### Data
*** Block opens ***

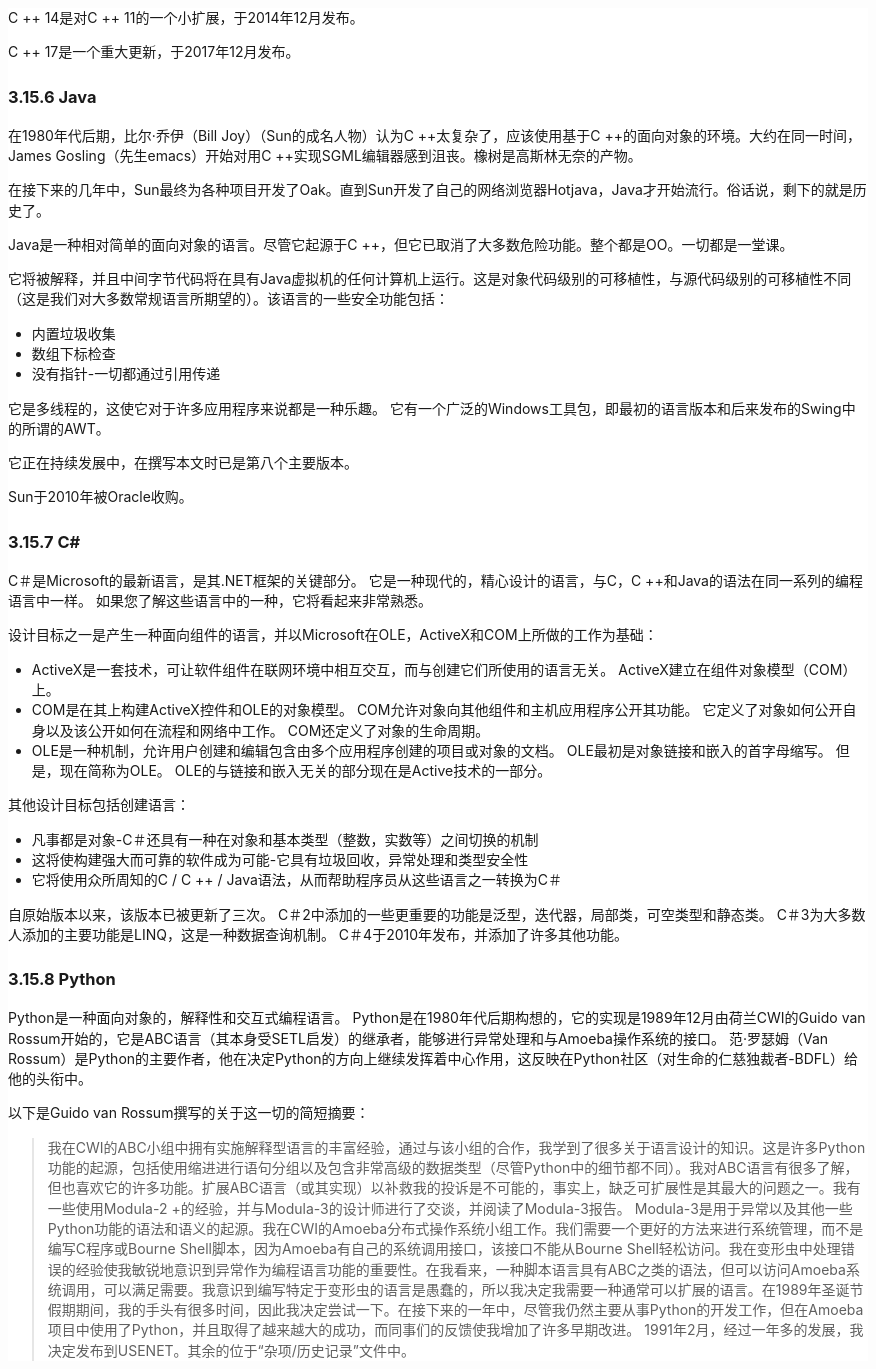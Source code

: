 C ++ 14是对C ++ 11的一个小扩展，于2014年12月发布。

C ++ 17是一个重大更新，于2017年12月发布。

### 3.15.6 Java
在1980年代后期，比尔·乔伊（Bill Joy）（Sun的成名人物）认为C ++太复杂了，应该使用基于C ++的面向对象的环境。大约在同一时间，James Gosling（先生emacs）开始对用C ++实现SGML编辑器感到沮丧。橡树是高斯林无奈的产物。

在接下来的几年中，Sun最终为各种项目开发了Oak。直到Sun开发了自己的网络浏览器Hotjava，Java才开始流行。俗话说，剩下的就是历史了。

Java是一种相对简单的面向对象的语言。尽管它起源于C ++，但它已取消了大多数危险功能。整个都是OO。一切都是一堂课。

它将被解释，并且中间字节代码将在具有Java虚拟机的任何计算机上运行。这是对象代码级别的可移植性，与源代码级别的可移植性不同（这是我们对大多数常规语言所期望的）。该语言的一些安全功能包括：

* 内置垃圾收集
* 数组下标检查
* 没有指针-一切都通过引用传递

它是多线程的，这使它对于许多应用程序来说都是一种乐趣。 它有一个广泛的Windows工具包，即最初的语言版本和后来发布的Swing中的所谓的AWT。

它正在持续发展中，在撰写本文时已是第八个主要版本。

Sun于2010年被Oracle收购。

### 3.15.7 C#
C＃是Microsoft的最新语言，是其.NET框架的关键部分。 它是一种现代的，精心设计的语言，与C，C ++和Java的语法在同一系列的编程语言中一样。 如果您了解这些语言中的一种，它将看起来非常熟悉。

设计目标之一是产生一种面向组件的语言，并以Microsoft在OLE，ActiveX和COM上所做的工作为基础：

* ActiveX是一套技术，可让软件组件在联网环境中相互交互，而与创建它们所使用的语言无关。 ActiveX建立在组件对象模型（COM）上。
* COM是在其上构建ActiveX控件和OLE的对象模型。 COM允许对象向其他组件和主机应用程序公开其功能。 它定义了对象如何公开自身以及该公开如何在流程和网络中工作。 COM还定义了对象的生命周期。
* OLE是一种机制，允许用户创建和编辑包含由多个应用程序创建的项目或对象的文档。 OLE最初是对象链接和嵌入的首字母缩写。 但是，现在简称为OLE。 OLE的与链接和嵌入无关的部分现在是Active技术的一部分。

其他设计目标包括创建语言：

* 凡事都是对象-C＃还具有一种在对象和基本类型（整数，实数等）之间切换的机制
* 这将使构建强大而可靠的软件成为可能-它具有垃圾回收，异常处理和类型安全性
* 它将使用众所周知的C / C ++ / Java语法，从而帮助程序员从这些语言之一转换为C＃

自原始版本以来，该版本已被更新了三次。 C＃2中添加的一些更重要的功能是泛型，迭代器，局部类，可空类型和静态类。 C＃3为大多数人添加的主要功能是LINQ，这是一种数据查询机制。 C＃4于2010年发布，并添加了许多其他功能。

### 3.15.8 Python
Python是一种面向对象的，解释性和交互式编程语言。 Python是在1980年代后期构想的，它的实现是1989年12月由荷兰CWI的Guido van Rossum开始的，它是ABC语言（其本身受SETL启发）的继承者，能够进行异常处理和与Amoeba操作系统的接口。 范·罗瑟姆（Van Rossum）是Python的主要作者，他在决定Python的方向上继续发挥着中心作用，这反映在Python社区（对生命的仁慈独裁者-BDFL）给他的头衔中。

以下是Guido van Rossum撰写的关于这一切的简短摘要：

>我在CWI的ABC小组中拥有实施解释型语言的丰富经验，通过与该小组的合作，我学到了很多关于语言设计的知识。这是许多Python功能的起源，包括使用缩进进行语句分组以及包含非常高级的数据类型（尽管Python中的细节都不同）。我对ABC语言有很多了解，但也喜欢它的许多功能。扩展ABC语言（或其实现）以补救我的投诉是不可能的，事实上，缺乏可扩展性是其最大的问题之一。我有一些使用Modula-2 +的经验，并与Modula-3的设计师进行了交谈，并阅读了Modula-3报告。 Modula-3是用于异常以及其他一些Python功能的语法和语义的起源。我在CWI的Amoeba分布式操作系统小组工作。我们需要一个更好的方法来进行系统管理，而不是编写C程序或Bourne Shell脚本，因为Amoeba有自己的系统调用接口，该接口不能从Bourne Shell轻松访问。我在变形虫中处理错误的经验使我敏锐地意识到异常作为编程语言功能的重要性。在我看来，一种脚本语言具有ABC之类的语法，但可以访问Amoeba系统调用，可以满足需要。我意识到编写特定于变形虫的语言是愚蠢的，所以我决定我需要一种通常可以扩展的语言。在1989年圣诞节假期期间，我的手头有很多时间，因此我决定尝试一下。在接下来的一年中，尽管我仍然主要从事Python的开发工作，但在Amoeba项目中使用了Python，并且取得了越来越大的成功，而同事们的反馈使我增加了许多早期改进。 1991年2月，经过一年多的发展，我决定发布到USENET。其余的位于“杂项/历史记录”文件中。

*** Block closes ***
*** Block opens ***

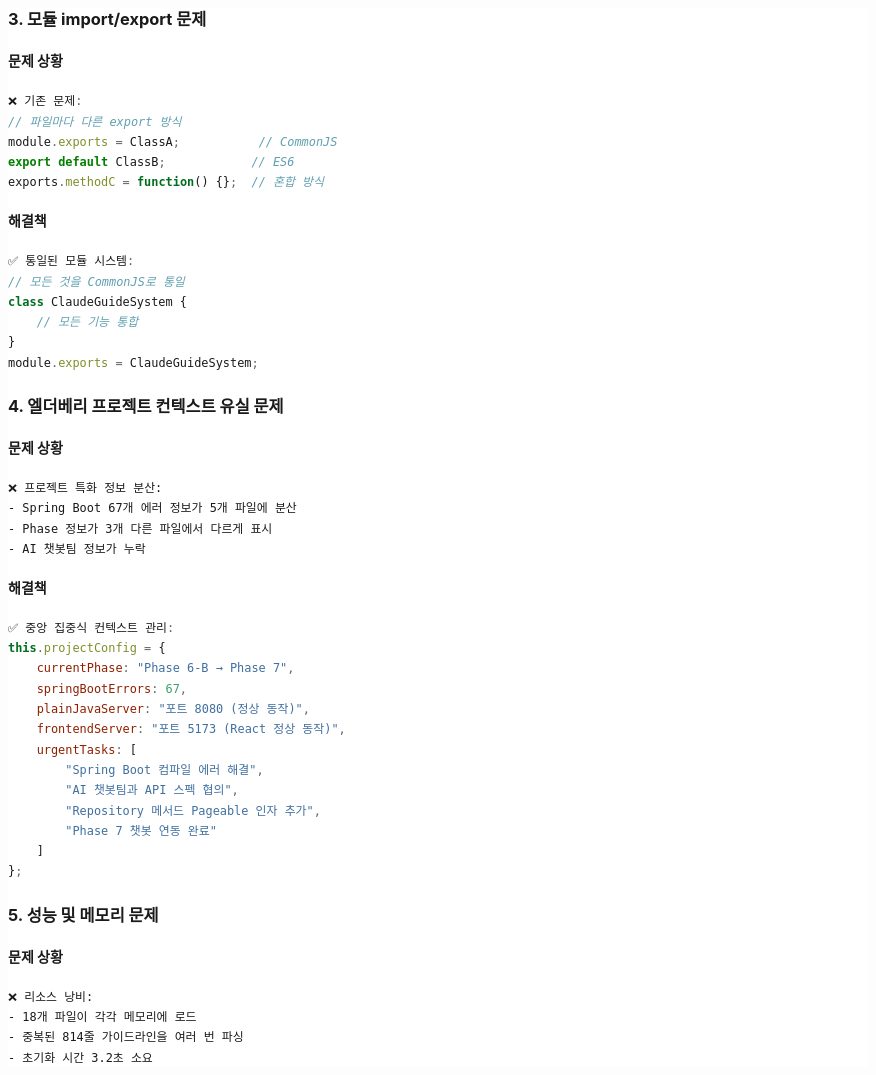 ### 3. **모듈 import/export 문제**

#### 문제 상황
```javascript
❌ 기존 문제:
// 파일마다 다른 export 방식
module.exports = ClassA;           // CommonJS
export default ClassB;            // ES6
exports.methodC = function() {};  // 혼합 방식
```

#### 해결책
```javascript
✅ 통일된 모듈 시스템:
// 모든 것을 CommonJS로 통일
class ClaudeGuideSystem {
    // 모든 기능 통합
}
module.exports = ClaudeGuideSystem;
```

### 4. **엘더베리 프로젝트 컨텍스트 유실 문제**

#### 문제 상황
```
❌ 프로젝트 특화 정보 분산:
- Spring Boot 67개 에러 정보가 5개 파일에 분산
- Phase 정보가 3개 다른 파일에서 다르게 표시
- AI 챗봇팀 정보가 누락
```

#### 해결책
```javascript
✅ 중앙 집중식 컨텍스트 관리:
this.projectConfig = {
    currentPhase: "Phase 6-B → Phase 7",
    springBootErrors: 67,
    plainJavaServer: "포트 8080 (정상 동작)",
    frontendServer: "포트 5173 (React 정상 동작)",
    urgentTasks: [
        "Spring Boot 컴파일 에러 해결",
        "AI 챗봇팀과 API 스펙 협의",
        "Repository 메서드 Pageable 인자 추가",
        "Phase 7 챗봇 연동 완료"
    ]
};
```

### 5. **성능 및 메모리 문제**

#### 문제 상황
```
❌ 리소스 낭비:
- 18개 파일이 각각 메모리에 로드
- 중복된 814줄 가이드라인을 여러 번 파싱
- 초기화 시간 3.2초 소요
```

*** Block closes ***

### About this task
Once the line with "Source code" has been found above, output that line and every later line exactly, stopping after the line with "以下是Guido van Rossum撰写的关于这一切的简短摘要：", and omit the pictures.

### The completed task
Source code

: C ++ 14是对C ++ 11的一个小扩展，于2014年12月发布。

C ++ 17是一个重大更新，于2017年12月发布。

### 3.15.6 Java
在1980年代后期，比尔·乔伊（Bill Joy）（Sun的成名人物）认为C ++太复杂了，应该使用基于C ++的面向对象的环境。大约在同一时间，James Gosling（先生emacs）开始对用C ++实现SGML编辑器感到沮丧。橡树是高斯林无奈的产物。

在接下来的几年中，Sun最终为各种项目开发了Oak。直到Sun开发了自己的网络浏览器Hotjava，Java才开始流行。俗话说，剩下的就是历史了。

Java是一种相对简单的面向对象的语言。尽管它起源于C ++，但它已取消了大多数危险功能。整个都是OO。一切都是一堂课。

它将被解释，并且中间字节代码将在具有Java虚拟机的任何计算机上运行。这是对象代码级别的可移植性，与源代码级别的可移植性不同（这是我们对大多数常规语言所期望的）。该语言的一些安全功能包括：

* 内置垃圾收集
* 数组下标检查
* 没有指针-一切都通过引用传递

它是多线程的，这使它对于许多应用程序来说都是一种乐趣。 它有一个广泛的Windows工具包，即最初的语言版本和后来发布的Swing中的所谓的AWT。

它正在持续发展中，在撰写本文时已是第八个主要版本。

Sun于2010年被Oracle收购。

### 3.15.7 C#
C＃是Microsoft的最新语言，是其.NET框架的关键部分。 它是一种现代的，精心设计的语言，与C，C ++和Java的语法在同一系列的编程语言中一样。 如果您了解这些语言中的一种，它将看起来非常熟悉。

设计目标之一是产生一种面向组件的语言，并以Microsoft在OLE，ActiveX和COM上所做的工作为基础：

* ActiveX是一套技术，可让软件组件在联网环境中相互交互，而与创建它们所使用的语言无关。 ActiveX建立在组件对象模型（COM）上。
* COM是在其上构建ActiveX控件和OLE的对象模型。 COM允许对象向其他组件和主机应用程序公开其功能。 它定义了对象如何公开自身以及该公开如何在流程和网络中工作。 COM还定义了对象的生命周期。
* OLE是一种机制，允许用户创建和编辑包含由多个应用程序创建的项目或对象的文档。 OLE最初是对象链接和嵌入的首字母缩写。 但是，现在简称为OLE。 OLE的与链接和嵌入无关的部分现在是Active技术的一部分。

其他设计目标包括创建语言：

* 凡事都是对象-C＃还具有一种在对象和基本类型（整数，实数等）之间切换的机制
* 这将使构建强大而可靠的软件成为可能-它具有垃圾回收，异常处理和类型安全性
* 它将使用众所周知的C / C ++ / Java语法，从而帮助程序员从这些语言之一转换为C＃

自原始版本以来，该版本已被更新了三次。 C＃2中添加的一些更重要的功能是泛型，迭代器，局部类，可空类型和静态类。 C＃3为大多数人添加的主要功能是LINQ，这是一种数据查询机制。 C＃4于2010年发布，并添加了许多其他功能。

### 3.15.8 Python
Python是一种面向对象的，解释性和交互式编程语言。 Python是在1980年代后期构想的，它的实现是1989年12月由荷兰CWI的Guido van Rossum开始的，它是ABC语言（其本身受SETL启发）的继承者，能够进行异常处理和与Amoeba操作系统的接口。 范·罗瑟姆（Van Rossum）是Python的主要作者，他在决定Python的方向上继续发挥着中心作用，这反映在Python社区（对生命的仁慈独裁者-BDFL）给他的头衔中。

以下是Guido van Rossum撰写的关于这一切的简短摘要：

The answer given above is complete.